Não é novidade para a população em geral que a violência atingiu níveis alarmantes. Pesquisa Nacional de Vitimização, divulgada ontem pela Secretaria Nacional da Segurança Pública do Ministério da Justiça, aponta que 32,6% dos brasileiros que vivem em cidades com mais de 15 mil habitantes declararam ter sofrido ao longo da vida algum dos 12 tipos de crimes ou ofensas definidos pelo estudo, como furto e roubo de automóveis, motocicletas ou bens, sequestro, fraudes, acidentes de trânsito, agressões, ofensas sexuais e discriminação.
Além de ser um índice extremamente alto, e que demonstra que a violência está presente até mesmo em cidades de pequeno e médio porte, outro dado preocupante é que a maioria das ocorrências sequer é comunicada à polícia. A mesma pesquisa aponta que a subnotificação média para a vitimização anual no Brasil, considerando os 12 tipos de crimes listados no estudo, é de 80,1%. Isso significa que grande parte das ocorrências não chega ao conhecimento das autoridades e, por isso, não compõem as estatísticas.
Daí pode ser explicada a "sensação de insegurança", sentimento bastante presente entre a população. A conclusão óbvia é que também não há confiança total no trabalho da polícia. Tanto que crimes considerados "menores" como furtos de objetos, agressões, ofensa sexual e discriminação, por exemplo, são menos notificados. A polícia é procurada quando há esperança de reaver o bem tomado, como roubos e furtos de veículos e em casos de sequestros.

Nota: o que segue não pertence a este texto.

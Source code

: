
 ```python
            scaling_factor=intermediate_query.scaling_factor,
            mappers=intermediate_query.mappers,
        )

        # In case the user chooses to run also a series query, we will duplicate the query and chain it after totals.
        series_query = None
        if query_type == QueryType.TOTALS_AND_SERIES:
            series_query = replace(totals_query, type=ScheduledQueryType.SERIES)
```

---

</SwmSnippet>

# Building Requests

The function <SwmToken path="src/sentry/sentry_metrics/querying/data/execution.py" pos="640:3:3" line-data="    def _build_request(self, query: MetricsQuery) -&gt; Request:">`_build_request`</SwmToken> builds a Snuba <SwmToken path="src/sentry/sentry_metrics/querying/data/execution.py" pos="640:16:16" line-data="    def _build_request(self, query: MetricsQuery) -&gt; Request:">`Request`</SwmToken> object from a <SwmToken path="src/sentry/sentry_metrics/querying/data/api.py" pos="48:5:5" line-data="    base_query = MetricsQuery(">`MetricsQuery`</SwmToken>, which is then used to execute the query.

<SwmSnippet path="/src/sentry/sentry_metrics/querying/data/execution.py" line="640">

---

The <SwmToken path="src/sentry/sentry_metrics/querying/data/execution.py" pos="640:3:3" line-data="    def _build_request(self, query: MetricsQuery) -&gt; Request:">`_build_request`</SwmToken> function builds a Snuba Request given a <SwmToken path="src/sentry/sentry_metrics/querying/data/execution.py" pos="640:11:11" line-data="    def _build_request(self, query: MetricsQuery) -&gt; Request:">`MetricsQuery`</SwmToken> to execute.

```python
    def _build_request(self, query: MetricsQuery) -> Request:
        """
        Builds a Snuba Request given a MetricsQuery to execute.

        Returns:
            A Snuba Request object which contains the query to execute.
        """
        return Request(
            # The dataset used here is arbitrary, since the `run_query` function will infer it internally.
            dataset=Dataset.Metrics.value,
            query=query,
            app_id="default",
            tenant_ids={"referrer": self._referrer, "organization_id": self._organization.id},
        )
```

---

A situação real só será conhecida a partir da correta notificação de todas as ocorrências. Enquanto isso não for feito, estatísticas que apontam para a queda da violência ficam sem valor efetivo. Também é importante a criação de mecanismos que estimulem as denúncias, que façam com que a população se sinta segura para registrar suas queixas e que confie no trabalho da polícia. A justiça, um direito constitucional, tem que ser garantida a todos os brasileiros.